Convidado a opinar sobre a assimetria nas relações entre o Estado e o cidadão, Ives castiga sem clemência a forma como o governo central exercita o poder. O advogado afirma que o país é tributado para pagar salários do funcionalismo e não para a manutenção do serviço público. O Judiciário, em grande parte, diz ele, se associa na empreitada de buscar receitas que mantenham a máquina burocrática.
Leia a entrevista: 
ConJur — Como o senhor analisa o atual nível das relações entre o Estado e o particular no Brasil? 
Ives Gandra da Silva Martins — Nos Estados Unidos, o presidente Obama — segundo o Torquato Jardim, ex-ministro do TSE — tem 200 cargos em comissão. Outros dizem que um pouco mais. Todos os demais funcionários públicos federais são concursados. No Brasil, com um PIB sete vezes menor, a Presidente Dilma tem 22 mil comissionados. E também um alto índice de corrupção, concussão e peculato que se concentra basicamente entre os cargos em comissão, também chamados de “cargos de confiança”. Muitos dos que aparelham o Estado têm necessidade de viver das benesses que os cargos dão. Isso explica a carga enorme de desvios que a imprensa noticia diariamente. Um exemplo: todos os programas sociais do governo federal consomem R$ 60 bilhões da receita tributária federal, que está em torno de 1trilhão de reais. É o eleitor mais barato. Custa, pois, 6% da arrecadação federal — sendo que a arrecadação global, considerando estados e municípios, está se aproximando dos 2 trilhões de reais. Isso significa que grande parte dos nossos recursos vai para os detentores do poder. Haja vista o déficit da Previdência, sobrecarregado pelos múltiplos benefícios oferecidos ao funcionalismo. 24 milhões de aposentados do povo geram déficit inferior a R$ 50 bilhões, enquanto os do serviço público (em torno de um milhão de beneficiários) superam essa quantia. Os próprios investimentos públicos ficam abaixo dos R$ 100 bilhões. Todo o resto é sugado pela máquina. O governo francês reduziu o número de ministérios para 16. No Brasil são 39. Alguns ministros ficam sem despachar com a presidente da República por meses. Em outras palavras: os cidadãos trabalham para sustentar a burocracia, os detentores do poder, e não o Estado prestador de serviços mínimo. Decididamente, a burocracia brasileira não cabe dentro do PIB. 

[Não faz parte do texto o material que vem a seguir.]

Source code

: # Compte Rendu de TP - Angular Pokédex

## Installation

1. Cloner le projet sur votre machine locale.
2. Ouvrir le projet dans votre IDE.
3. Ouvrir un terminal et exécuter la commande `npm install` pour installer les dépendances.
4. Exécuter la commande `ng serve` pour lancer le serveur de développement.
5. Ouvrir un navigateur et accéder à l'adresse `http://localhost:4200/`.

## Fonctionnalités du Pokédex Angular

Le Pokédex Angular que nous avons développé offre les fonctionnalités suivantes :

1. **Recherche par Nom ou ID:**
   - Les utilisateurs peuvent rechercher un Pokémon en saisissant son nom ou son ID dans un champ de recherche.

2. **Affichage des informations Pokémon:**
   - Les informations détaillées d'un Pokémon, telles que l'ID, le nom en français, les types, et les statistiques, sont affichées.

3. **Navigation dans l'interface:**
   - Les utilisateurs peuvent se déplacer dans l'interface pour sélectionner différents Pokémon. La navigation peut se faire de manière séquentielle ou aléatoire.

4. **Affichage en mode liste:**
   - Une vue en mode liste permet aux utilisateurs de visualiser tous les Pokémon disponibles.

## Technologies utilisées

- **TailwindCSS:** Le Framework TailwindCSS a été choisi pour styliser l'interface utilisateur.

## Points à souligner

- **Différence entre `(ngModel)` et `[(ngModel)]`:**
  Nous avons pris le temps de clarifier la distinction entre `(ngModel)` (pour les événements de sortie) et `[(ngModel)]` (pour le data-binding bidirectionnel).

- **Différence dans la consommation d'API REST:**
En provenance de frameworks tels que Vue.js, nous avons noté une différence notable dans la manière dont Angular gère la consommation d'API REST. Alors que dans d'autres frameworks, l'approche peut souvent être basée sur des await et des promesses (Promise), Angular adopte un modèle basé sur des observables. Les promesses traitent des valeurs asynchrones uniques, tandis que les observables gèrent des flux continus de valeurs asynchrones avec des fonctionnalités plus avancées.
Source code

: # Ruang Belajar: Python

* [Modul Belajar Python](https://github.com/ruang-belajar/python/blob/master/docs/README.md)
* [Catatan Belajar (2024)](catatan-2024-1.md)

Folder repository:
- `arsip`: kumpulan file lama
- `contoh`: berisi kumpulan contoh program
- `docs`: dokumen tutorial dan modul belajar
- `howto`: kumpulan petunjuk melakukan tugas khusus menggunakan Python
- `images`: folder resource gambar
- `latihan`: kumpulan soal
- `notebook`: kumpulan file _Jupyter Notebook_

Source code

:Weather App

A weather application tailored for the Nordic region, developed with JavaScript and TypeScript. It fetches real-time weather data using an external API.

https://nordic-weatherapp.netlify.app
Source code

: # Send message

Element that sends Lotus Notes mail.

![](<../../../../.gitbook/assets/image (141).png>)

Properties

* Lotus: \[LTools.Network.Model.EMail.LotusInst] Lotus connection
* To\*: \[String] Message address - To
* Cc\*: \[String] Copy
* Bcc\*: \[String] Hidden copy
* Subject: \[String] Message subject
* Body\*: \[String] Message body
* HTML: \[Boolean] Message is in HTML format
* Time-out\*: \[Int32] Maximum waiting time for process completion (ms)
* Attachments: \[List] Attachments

ConJur — Os direitos e obrigações do cidadão e do Estado são observados simetricamente no Brasil?
Ives Gandra — Num país em que se trabalha para sustentar os detentores do poder (carga tributária de 37% no Brasil, contra 31% no Japão e Estados Unidos; 25% na China e na Rússia) é evidente que os direitos dos cidadãos estão sendo pisoteados de forma fantasmagórica por parte do poder público, que é profundamente desleal em relação aos cidadãos. Temos a atuação judicial nas cobranças pretendidas e duvidosos créditos por penhoras on line; recusa de certidões negativas que impedem empresas de entrar em licitações; e privilégios de procuradores da Fazenda Nacional garantidos com honorários de sucumbência de 20% e que conseguem no Judiciário, quando o Poder Público perde, que os honorários sejam de apenas 1% — o que implode o principal princípio de uma democracia, que é o da igualdade. Para o poder público, vale o final do famoso livro de George Orwell, a Revolução dos Bichos, ou seja, todos são iguais perante a lei. Mas alguns são mais iguais que outros.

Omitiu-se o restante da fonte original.